My brother & SIL are having a party next month for their 25th wedding anniversary and I am going to the party.
My question is: do I bring a gift? The only other anniversary party I’ve ever been to was my grandparents’ 50th and I was still in college and did not bring a gift.
My stepsister and I took my dad & stepmom out to dinner to celebrate their 25th anniversary. So I guess that was sort of a gift in that we paid for dinner.
But I’m really not sure what’s normal. It’s not a fancy party. But I’d rather err on the side of getting them a gift.
I’ve never given my siblings an anniversary gift. Are they doing anything else to celebrate? I think for my parents’ 50th we all gave money towards a cruise they wanted to take. We also hosted the party.
going to a party for a 25th anniversary - would definitely bring a gift, even if just a bottle of nice wine.
Just going to someone’s home for dinner I would bring a gift.
I wasn’t even invited to my brother’s wedding so doubtful I’d be invited to an anniversary party. Plus, neither him nor his wife drinks so bringing a bottle of wine would be … something other than a gift.
I will add that I think there’s an implied covenant of reciprocity.
If I gave my bro a gift a few times and he never gave me one back, then my gifting would diminish. And it doesn’t have to be equal necessarily (my sibs make less than fellow money), but reciprocity of some sort cannot be ignored.
I am not remotely thinking about reciprocity. They are very much in love and have been for the last 31 years. Not everyone is lucky enough to find the love of their life at age 15/16 like they did. (Started dating at 15/16, married at 20/21, 25th anniversary at 45/46)
There’s a big gap between keeping score and recognizing that some people take and never give.
I’m a giver. I don’t need to be given anything, it’s not important to me. But if I’m the only one doing the emotional work of appreciation in a relationship, in whatever form that takes, eventually I am depleted.
It’s acceptable to recognize that you put more value into a relationship than someone else does, and taking a step back to match their investment.

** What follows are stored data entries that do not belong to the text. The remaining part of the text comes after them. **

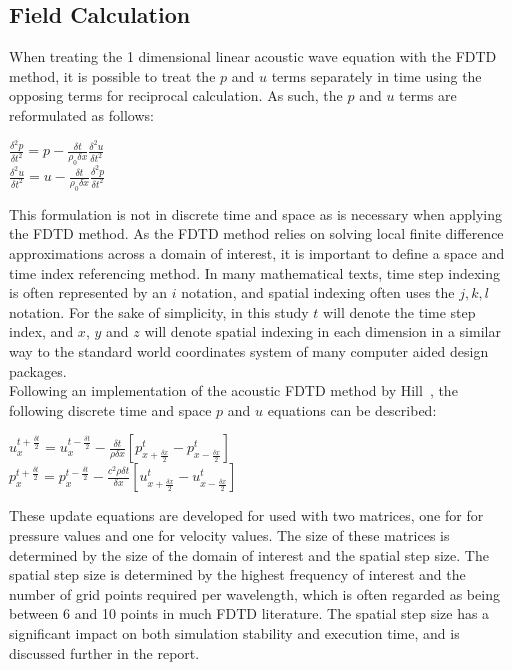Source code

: \subsection{Field Calculation}
When treating the 1 dimensional linear acoustic wave equation with the FDTD method, it is possible to treat the $p$ and $u$ terms separately in time using the opposing terms for reciprocal calculation. As such, the $p$ and $u$ terms are reformulated as follows:\\
\begin{center}
$\frac{\delta^2 p}{\delta t^2} = p - \frac{\delta t}{\rho_0 \delta x} \frac{\delta^2 u}{\delta t^{2}}$\\
$\frac{\delta^2 u}{\delta t^2} = u - \frac{\delta t}{\rho_0 \delta x} \frac{\delta^2 p}{\delta t^{2}}$\\
\end{center}
This formulation is not in discrete time and space as is necessary when applying the FDTD method. As the FDTD method relies on solving local finite difference approximations across a domain of interest, it is important to define a space and time index referencing method. In many mathematical texts, time step indexing is often represented by an $i$ notation, and spatial indexing often uses the $j,k,l$ notation. For the sake of simplicity, in this study $t$ will denote the time step index, and $x$, $y$ and $z$ will denote spatial indexing in each dimension in a similar way to the standard world coordinates system of many computer aided design packages.\\
Following an implementation of the acoustic FDTD method by Hill~\cite{Hill2012}, the following discrete time and space $p$ and $u$ equations can be described:\\
\begin{center}
$u^{t + \frac{\delta t}{2}}_{x} = u^{t - \frac{\delta t}{2}}_{x} - \frac{\delta t}{\rho \delta x} \left[p^{t}_{x + \frac{\delta x}{2}} - p^{t}_{x - \frac{\delta x}{2}}\right]$\\
$p^{t + \frac{\delta t}{2}}_{x} = p^{t - \frac{\delta t}{2}}_{x} - \frac{c^2 \rho \delta t}{\delta x} \left[u^{t}_{x + \frac{\delta x}{2}} - u^{t}_{x - \frac{\delta x}{2}}\right]$\\
\end{center}
These update equations are developed for used with two matrices, one for for pressure values and one for velocity values. The size of these matrices is determined by the size of the domain of interest and the spatial step size. The spatial step size is determined by the highest frequency of interest and the number of grid points required per wavelength, which is often regarded as being between 6 and 10 points in much FDTD literature. The spatial step size has a significant impact on both simulation stability and execution time, and is discussed further in the report.
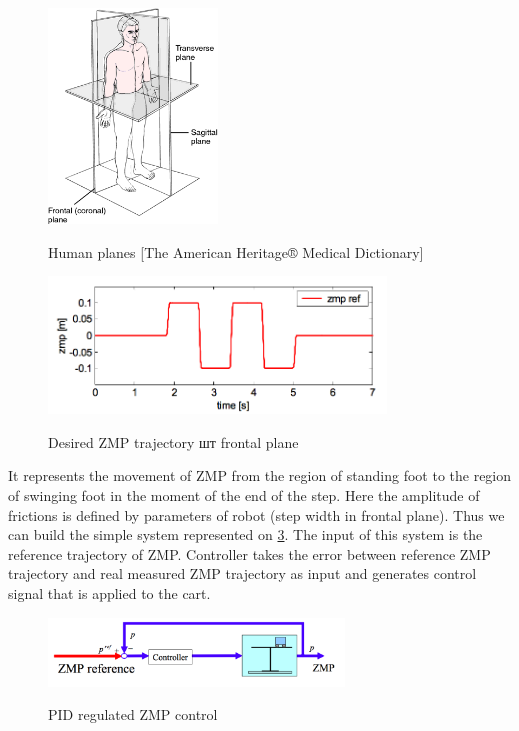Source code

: \documentclass[12pt,a4paper]{report}
\begin{document}
		\begin{figure}[h!]
			\vspace{-0.2cm}
			\centering
			{\includegraphics[width=0.4\textwidth]{7}}
			\caption{Human planes [The American Heritage® Medical Dictionary]}
			\label{fig:7}
			\vspace{-0.1cm}
		\end{figure}
		\begin{figure}[h!]
			\vspace{-0.2cm}
			\centering
			{\includegraphics[width=0.8\textwidth]{8}}
			\caption{Desired ZMP trajectory шт frontal plane \cite{kajita2003biped}}
			\label{fig:8}
			\vspace{-0.1cm}
		\end{figure}
		It represents the movement of ZMP from the region of standing foot to the region of swinging foot in the moment of the end of the step. Here the amplitude of frictions is defined by parameters of robot (step width in frontal plane). Thus we can build the simple system represented on \cref{fig:9}. The input of this system is the reference trajectory of ZMP. Controller takes the error between reference ZMP trajectory and real measured ZMP trajectory as input and generates control signal that is applied to the cart. 
		\begin{figure}[h!]
			\vspace{-0.2cm}
			\centering
			{\includegraphics[width=0.7\textwidth]{9}}
			\caption{PID regulated ZMP control \cite{kajita2003biped}}
			\label{fig:9}
			\vspace{-0.1cm}
		\end{figure}
\end{document}
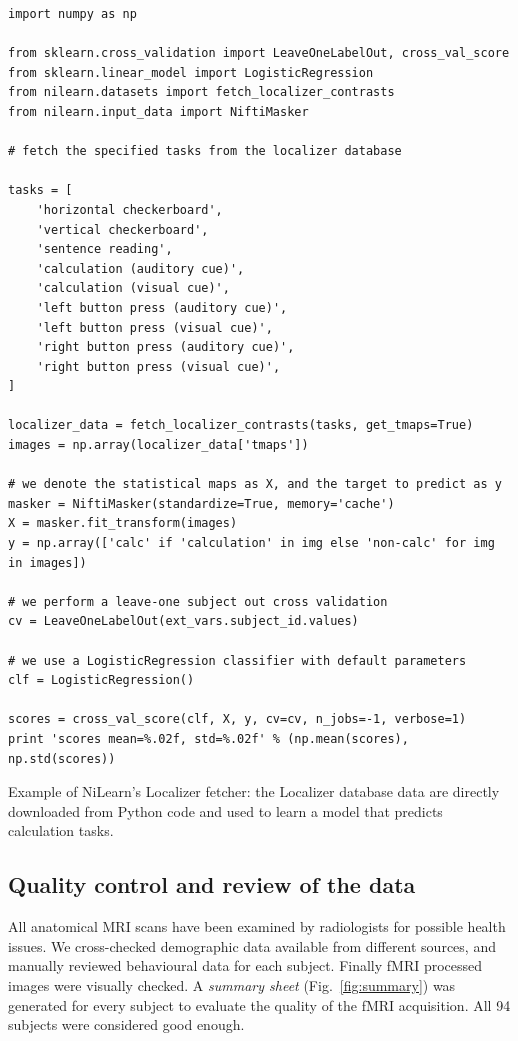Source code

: \documentclass[review]{elsarticle}
\begin{document}
\begin{listing}[H]
\begin{verbatim}
import numpy as np

from sklearn.cross_validation import LeaveOneLabelOut, cross_val_score
from sklearn.linear_model import LogisticRegression
from nilearn.datasets import fetch_localizer_contrasts
from nilearn.input_data import NiftiMasker

# fetch the specified tasks from the localizer database

tasks = [
    'horizontal checkerboard',
    'vertical checkerboard',
    'sentence reading',
    'calculation (auditory cue)',
    'calculation (visual cue)',
    'left button press (auditory cue)',
    'left button press (visual cue)',
    'right button press (auditory cue)',
    'right button press (visual cue)',
]

localizer_data = fetch_localizer_contrasts(tasks, get_tmaps=True)
images = np.array(localizer_data['tmaps'])

# we denote the statistical maps as X, and the target to predict as y
masker = NiftiMasker(standardize=True, memory='cache')
X = masker.fit_transform(images)
y = np.array(['calc' if 'calculation' in img else 'non-calc' for img in images])

# we perform a leave-one subject out cross validation
cv = LeaveOneLabelOut(ext_vars.subject_id.values)

# we use a LogisticRegression classifier with default parameters
clf = LogisticRegression()

scores = cross_val_score(clf, X, y, cv=cv, n_jobs=-1, verbose=1)
print 'scores mean=%.02f, std=%.02f' % (np.mean(scores), np.std(scores))
\end{verbatim}
\caption{Example of NiLearn's Localizer fetcher: the Localizer database data are directly downloaded from Python code and used to learn a model that predicts calculation tasks.}
\label{code:NiLearn}
\end{listing}


\subsection{Quality control and review of the data}

All anatomical MRI scans have been examined by radiologists for possible health issues. We cross-checked demographic data available from different sources, and manually reviewed behavioural data for each subject. Finally fMRI processed images were visually checked. A \emph{summary sheet} (Fig.~\ref{fig:summary}) was generated for every subject to evaluate the quality of the fMRI acquisition. All 94 subjects were considered good enough.
\end{document}

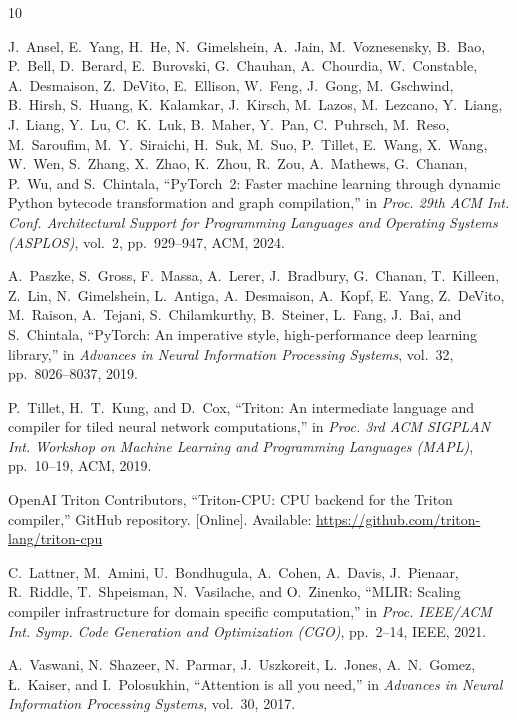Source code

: \documentclass[conference]{IEEEtran}
\begin{document}
\begin{thebibliography}{10}

J.~Ansel, E.~Yang, H.~He, N.~Gimelshein, A.~Jain, M.~Voznesensky,
B.~Bao, P.~Bell, D.~Berard, E.~Burovski, G.~Chauhan, A.~Chourdia,
W.~Constable, A.~Desmaison, Z.~DeVito, E.~Ellison, W.~Feng, J.~Gong,
M.~Gschwind, B.~Hirsh, S.~Huang, K.~Kalamkar, J.~Kirsch, M.~Lazos,
M.~Lezcano, Y.~Liang, J.~Liang, Y.~Lu, C.~K.~Luk, B.~Maher,
Y.~Pan, C.~Puhrsch, M.~Reso, M.~Saroufim, M.~Y.~Siraichi,
H.~Suk, M.~Suo, P.~Tillet, E.~Wang, X.~Wang, W.~Wen, S.~Zhang,
X.~Zhao, K.~Zhou, R.~Zou, A.~Mathews, G.~Chanan, P.~Wu, and
S.~Chintala,
``PyTorch~2: Faster machine learning through dynamic Python bytecode
transformation and graph compilation,''
in \emph{Proc. 29th ACM Int. Conf. Architectural Support for
Programming Languages and Operating Systems (ASPLOS)}, vol.~2,
pp.~929--947, ACM, 2024.

A.~Paszke, S.~Gross, F.~Massa, A.~Lerer, J.~Bradbury, G.~Chanan,
T.~Killeen, Z.~Lin, N.~Gimelshein, L.~Antiga, A.~Desmaison,
A.~Kopf, E.~Yang, Z.~DeVito, M.~Raison, A.~Tejani, S.~Chilamkurthy,
B.~Steiner, L.~Fang, J.~Bai, and S.~Chintala,
``PyTorch: An imperative style, high-performance deep learning library,''
in \emph{Advances in Neural Information Processing Systems},
vol.~32, pp.~8026--8037, 2019.

P.~Tillet, H.~T.~Kung, and D.~Cox,
``Triton: An intermediate language and compiler for tiled neural network
computations,''
in \emph{Proc. 3rd ACM SIGPLAN Int. Workshop on Machine Learning and
Programming Languages (MAPL)}, pp.~10--19, ACM, 2019.

OpenAI Triton Contributors,
``Triton-CPU: CPU backend for the Triton compiler,''
GitHub repository.
[Online]. Available: \url{https://github.com/triton-lang/triton-cpu}

C.~Lattner, M.~Amini, U.~Bondhugula, A.~Cohen, A.~Davis, J.~Pienaar,
R.~Riddle, T.~Shpeisman, N.~Vasilache, and O.~Zinenko,
``MLIR: Scaling compiler infrastructure for domain specific
computation,''
in \emph{Proc. IEEE/ACM Int. Symp. Code Generation and Optimization
(CGO)}, pp.~2--14, IEEE, 2021.

A.~Vaswani, N.~Shazeer, N.~Parmar, J.~Uszkoreit, L.~Jones,
A.~N.~Gomez, \L.~Kaiser, and I.~Polosukhin,
``Attention is all you need,''
in \emph{Advances in Neural Information Processing Systems},
vol.~30, 2017.


\end{thebibliography}
\end{document}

As an example, I give quilts to people. I don’t expect anyone to give me a quilt. But if I know someone shows appreciation by writing handmade notes of thanks and I never get one from them, I’m going to assume they don’t value me the way I value them. Similarly, if someone on my team left and didn’t get a quilt (even everyone else has), and I’m fully capable of making them one, it’s logical to conclude that they aren’t as meaningful to me.